### DATA FOR THIS TASK:
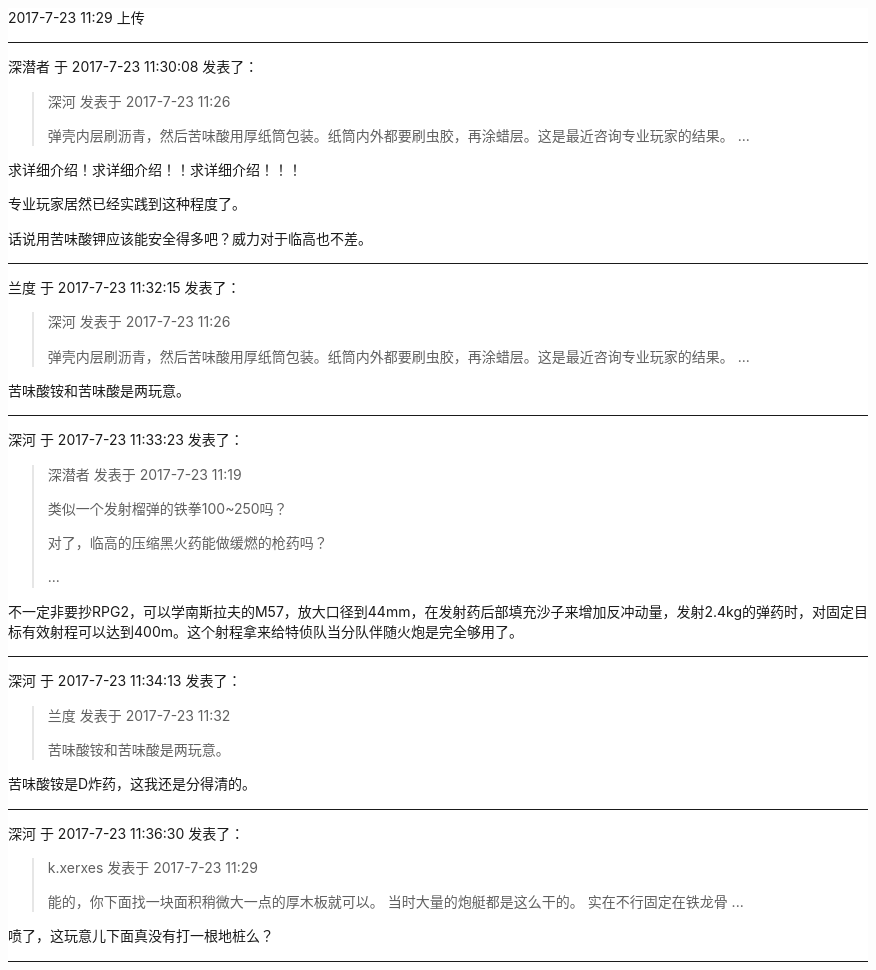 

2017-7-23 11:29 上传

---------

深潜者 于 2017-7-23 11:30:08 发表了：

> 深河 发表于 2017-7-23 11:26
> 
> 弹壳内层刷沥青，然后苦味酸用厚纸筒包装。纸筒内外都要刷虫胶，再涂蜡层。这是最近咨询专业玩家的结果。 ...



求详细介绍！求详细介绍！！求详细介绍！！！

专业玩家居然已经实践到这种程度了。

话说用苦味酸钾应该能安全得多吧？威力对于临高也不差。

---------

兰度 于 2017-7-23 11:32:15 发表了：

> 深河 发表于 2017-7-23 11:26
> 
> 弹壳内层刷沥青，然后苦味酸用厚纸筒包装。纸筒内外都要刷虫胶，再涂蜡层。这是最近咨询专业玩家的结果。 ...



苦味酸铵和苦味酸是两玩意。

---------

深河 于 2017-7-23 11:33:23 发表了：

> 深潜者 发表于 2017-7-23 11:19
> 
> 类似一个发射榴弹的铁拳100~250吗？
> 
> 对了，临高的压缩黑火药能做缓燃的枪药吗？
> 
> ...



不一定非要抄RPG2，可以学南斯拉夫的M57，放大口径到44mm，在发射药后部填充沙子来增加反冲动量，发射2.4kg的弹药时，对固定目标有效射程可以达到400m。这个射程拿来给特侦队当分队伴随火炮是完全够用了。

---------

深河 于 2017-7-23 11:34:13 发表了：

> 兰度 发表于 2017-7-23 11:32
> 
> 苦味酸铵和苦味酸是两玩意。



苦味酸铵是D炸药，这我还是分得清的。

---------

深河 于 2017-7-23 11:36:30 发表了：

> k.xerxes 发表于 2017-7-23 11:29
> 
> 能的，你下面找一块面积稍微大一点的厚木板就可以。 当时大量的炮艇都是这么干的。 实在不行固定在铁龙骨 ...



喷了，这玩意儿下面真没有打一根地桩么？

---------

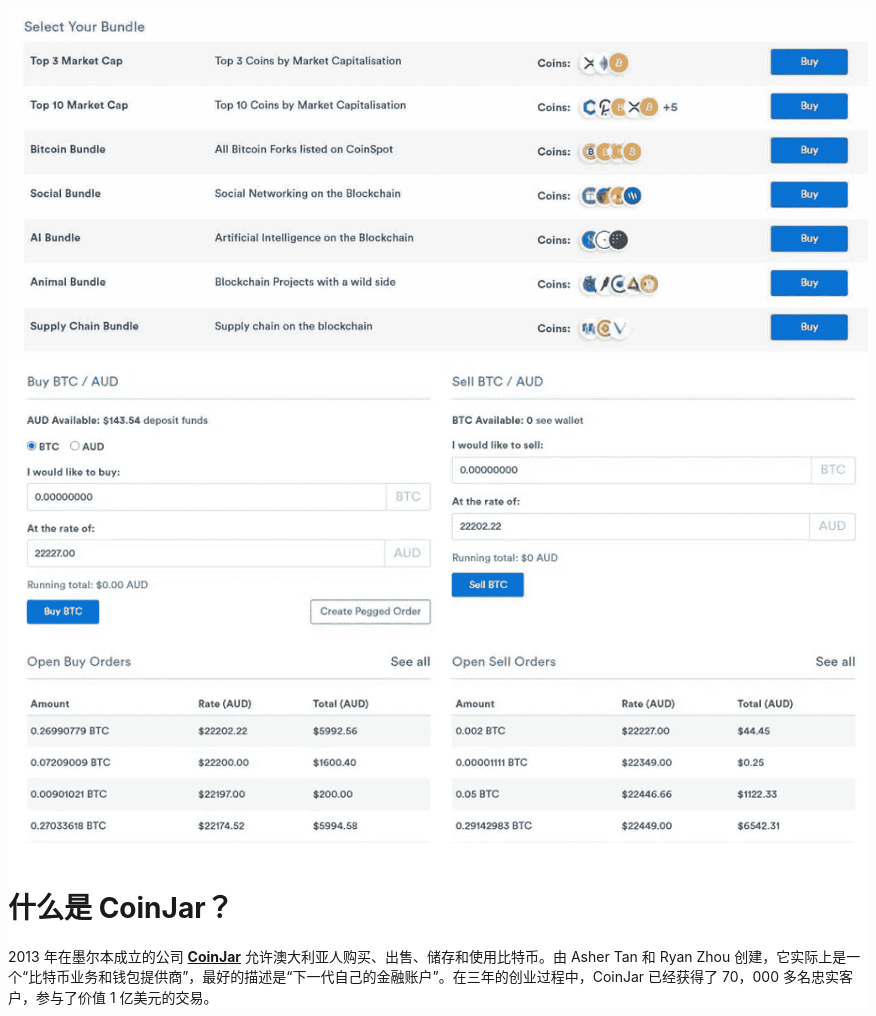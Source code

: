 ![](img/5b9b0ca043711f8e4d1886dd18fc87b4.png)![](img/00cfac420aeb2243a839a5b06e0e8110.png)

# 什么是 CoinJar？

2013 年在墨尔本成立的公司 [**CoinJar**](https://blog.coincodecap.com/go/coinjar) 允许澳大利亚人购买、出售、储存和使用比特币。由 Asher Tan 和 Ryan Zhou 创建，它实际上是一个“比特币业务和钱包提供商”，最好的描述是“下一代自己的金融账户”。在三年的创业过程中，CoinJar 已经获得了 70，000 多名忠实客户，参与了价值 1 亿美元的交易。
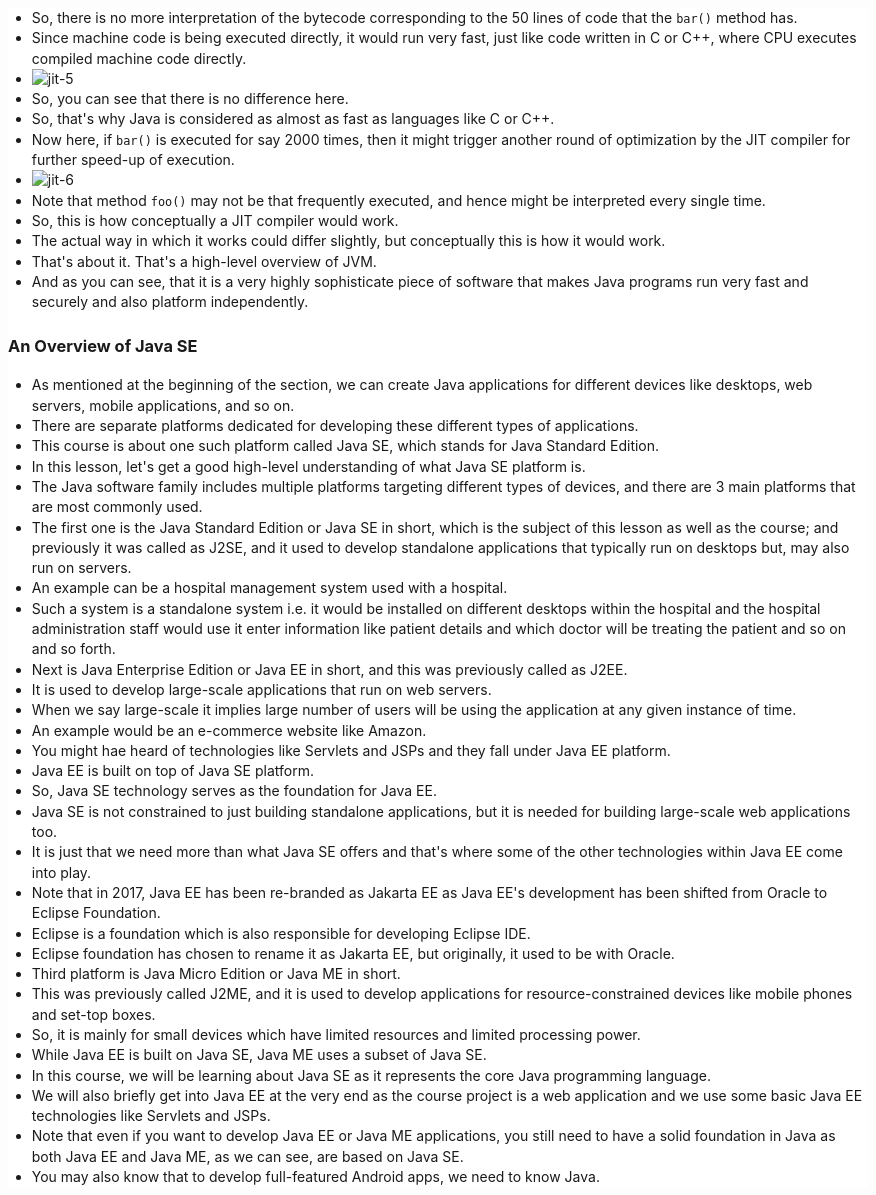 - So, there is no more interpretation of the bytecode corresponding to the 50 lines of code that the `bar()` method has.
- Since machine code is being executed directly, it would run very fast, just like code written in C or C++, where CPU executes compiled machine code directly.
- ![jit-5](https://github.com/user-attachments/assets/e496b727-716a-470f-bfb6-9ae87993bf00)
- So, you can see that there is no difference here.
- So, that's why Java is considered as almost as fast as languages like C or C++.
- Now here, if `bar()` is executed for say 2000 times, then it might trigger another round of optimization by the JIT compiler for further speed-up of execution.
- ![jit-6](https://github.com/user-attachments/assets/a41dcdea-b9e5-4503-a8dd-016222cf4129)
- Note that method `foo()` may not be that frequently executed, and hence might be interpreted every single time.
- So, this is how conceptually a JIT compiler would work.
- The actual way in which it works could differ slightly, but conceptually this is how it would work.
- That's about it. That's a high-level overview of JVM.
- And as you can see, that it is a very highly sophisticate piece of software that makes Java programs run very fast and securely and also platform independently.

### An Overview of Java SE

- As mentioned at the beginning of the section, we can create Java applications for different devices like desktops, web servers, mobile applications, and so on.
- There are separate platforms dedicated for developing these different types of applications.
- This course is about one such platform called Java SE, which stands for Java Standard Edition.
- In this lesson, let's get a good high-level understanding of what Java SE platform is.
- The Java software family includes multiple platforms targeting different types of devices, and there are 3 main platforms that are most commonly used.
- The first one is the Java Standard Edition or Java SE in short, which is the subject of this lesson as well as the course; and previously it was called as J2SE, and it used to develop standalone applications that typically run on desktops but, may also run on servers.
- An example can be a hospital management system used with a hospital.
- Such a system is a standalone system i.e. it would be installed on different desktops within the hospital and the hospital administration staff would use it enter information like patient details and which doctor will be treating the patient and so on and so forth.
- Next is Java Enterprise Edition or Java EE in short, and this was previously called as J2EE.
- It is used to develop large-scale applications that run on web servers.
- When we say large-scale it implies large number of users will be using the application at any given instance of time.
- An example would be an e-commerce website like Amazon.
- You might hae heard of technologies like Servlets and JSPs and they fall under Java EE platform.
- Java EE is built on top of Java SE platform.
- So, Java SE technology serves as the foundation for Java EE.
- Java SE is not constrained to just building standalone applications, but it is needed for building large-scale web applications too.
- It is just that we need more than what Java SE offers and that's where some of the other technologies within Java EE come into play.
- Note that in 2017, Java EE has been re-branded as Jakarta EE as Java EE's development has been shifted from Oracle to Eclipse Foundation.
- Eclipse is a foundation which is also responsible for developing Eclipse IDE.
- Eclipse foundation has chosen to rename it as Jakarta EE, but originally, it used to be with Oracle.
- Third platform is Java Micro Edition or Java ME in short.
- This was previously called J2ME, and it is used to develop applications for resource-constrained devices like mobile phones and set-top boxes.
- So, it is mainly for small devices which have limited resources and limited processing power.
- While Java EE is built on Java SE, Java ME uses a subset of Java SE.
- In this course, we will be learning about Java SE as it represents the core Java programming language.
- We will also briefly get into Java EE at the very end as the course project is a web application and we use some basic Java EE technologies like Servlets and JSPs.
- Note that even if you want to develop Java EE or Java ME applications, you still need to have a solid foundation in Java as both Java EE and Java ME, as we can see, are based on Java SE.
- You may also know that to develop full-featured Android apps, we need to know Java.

### WHAT IS EXPECTED:
Search the entries for the word "course" and copy every line that has it.

### RESULT:
- This course is about one such platform called Java SE, which stands for Java Standard Edition.
- The first one is the Java Standard Edition or Java SE in short, which is the subject of this lesson as well as the course; and previously it was called as J2SE, and it used to develop standalone applications that typically run on desktops but, may also run on servers.
- In this course, we will be learning about Java SE as it represents the core Java programming language.
- We will also briefly get into Java EE at the very end as the course project is a web application and we use some basic Java EE technologies like Servlets and JSPs.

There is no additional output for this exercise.